__WORK TO BE COMPLETED__
In the data that follows, find each line containing "much" and copy it.

.....

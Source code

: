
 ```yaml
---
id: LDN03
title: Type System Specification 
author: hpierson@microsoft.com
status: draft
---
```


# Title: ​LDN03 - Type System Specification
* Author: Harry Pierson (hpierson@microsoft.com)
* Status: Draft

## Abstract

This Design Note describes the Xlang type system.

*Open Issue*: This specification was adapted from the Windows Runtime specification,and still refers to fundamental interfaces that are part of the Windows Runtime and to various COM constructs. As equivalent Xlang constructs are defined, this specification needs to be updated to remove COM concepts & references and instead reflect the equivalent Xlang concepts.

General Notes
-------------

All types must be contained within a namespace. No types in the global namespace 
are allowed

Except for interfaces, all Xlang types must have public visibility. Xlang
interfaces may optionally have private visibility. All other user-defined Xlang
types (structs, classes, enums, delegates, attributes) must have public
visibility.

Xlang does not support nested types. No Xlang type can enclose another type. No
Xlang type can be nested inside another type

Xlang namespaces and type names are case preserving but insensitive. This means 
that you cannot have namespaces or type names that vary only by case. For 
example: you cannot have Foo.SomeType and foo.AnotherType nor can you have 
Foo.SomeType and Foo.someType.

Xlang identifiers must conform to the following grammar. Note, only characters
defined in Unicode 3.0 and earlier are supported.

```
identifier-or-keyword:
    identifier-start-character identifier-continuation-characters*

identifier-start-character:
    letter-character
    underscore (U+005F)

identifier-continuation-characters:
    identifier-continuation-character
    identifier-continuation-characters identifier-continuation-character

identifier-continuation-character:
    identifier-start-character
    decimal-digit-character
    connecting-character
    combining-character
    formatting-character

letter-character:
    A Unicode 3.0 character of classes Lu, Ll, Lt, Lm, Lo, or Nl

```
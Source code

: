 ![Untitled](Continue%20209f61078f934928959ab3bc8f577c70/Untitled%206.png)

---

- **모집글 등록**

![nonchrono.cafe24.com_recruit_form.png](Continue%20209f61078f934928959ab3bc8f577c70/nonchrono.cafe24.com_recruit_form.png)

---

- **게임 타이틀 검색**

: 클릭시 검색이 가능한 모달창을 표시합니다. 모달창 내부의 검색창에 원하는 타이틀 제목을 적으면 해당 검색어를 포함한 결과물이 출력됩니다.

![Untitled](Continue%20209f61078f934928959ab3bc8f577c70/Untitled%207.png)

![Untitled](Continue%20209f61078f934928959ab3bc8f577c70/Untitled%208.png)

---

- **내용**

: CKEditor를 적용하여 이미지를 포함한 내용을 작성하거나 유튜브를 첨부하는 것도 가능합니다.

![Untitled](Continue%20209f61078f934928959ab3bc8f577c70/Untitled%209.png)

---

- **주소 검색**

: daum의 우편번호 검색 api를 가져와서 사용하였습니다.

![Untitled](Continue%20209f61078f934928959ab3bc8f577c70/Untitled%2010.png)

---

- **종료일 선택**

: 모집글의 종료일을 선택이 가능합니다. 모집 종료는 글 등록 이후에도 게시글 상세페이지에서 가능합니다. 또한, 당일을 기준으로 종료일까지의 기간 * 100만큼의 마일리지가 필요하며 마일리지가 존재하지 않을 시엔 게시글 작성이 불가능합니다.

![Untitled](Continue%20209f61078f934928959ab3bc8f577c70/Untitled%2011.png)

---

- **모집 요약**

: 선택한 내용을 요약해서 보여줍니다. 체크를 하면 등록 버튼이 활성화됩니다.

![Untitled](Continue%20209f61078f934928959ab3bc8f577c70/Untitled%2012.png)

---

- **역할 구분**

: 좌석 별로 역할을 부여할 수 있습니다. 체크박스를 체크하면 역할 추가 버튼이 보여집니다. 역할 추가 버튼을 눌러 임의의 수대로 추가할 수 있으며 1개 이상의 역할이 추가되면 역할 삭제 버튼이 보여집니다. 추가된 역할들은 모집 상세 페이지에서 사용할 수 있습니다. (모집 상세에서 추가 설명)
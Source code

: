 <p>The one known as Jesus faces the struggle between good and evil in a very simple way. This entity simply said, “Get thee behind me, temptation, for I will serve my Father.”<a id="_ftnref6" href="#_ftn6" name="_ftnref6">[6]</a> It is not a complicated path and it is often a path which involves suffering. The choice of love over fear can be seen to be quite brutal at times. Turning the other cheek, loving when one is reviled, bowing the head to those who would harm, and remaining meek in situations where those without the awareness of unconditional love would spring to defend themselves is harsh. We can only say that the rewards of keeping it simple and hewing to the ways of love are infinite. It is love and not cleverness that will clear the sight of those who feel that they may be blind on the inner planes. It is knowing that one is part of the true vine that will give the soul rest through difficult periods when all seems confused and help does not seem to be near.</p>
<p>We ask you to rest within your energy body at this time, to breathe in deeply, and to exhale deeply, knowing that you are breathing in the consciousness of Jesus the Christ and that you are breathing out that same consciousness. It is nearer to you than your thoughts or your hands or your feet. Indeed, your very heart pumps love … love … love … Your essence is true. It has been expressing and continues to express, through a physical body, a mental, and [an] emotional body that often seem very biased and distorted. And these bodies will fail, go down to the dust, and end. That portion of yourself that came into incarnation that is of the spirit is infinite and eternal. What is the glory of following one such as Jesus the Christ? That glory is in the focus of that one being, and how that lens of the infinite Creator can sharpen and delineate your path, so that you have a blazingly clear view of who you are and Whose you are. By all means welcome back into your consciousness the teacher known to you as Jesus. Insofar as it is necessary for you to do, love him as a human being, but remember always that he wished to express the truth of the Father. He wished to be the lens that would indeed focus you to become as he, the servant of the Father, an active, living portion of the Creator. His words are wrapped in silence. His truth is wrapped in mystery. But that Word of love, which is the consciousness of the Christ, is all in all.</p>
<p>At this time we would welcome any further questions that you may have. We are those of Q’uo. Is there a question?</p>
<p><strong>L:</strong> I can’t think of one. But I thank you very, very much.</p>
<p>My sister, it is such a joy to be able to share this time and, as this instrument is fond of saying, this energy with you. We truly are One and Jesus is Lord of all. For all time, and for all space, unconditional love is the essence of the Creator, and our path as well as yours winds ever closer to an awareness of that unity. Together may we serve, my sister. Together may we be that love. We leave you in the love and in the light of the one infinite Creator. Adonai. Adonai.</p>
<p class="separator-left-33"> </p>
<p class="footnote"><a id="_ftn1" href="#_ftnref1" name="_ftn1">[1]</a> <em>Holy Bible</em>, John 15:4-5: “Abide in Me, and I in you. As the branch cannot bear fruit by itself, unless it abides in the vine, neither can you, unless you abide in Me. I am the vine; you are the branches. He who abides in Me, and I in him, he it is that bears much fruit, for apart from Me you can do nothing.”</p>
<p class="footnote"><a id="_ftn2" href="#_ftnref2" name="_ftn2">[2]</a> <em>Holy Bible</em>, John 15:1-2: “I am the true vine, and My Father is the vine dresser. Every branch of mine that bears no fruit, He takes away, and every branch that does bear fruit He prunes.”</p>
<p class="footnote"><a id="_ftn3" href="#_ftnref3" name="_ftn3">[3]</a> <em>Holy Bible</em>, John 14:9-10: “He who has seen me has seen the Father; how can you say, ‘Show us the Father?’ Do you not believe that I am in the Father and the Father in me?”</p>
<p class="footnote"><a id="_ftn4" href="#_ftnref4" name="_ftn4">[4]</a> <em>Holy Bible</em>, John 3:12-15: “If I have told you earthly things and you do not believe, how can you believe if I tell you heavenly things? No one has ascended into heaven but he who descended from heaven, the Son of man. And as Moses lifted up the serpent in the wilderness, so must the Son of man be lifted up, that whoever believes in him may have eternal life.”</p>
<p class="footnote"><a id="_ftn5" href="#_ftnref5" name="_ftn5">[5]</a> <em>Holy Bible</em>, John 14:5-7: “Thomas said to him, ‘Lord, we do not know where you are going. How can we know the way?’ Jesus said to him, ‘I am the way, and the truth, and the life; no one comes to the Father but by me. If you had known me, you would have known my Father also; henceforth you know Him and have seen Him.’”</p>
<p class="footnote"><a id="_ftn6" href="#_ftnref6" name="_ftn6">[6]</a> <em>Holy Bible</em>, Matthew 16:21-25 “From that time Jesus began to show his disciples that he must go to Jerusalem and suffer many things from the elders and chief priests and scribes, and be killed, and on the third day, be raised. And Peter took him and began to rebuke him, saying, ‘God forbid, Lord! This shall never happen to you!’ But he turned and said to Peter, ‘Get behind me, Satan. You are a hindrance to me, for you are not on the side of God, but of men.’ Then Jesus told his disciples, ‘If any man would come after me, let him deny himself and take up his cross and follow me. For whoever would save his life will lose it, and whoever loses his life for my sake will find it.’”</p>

.....

__ANSWER BELOW__
<p><strong>L:</strong> I can’t think of one. But I thank you very, very much.</p>
<p class="footnote"><a id="_ftn1" href="#_ftnref1" name="_ftn1">[1]</a> <em>Holy Bible</em>, John 15:4-5: “Abide in Me, and I in you. As the branch cannot bear fruit by itself, unless it abides in the vine, neither can you, unless you abide in Me. I am the vine; you are the branches. He who abides in Me, and I in him, he it is that bears much fruit, for apart from Me you can do nothing.”</p>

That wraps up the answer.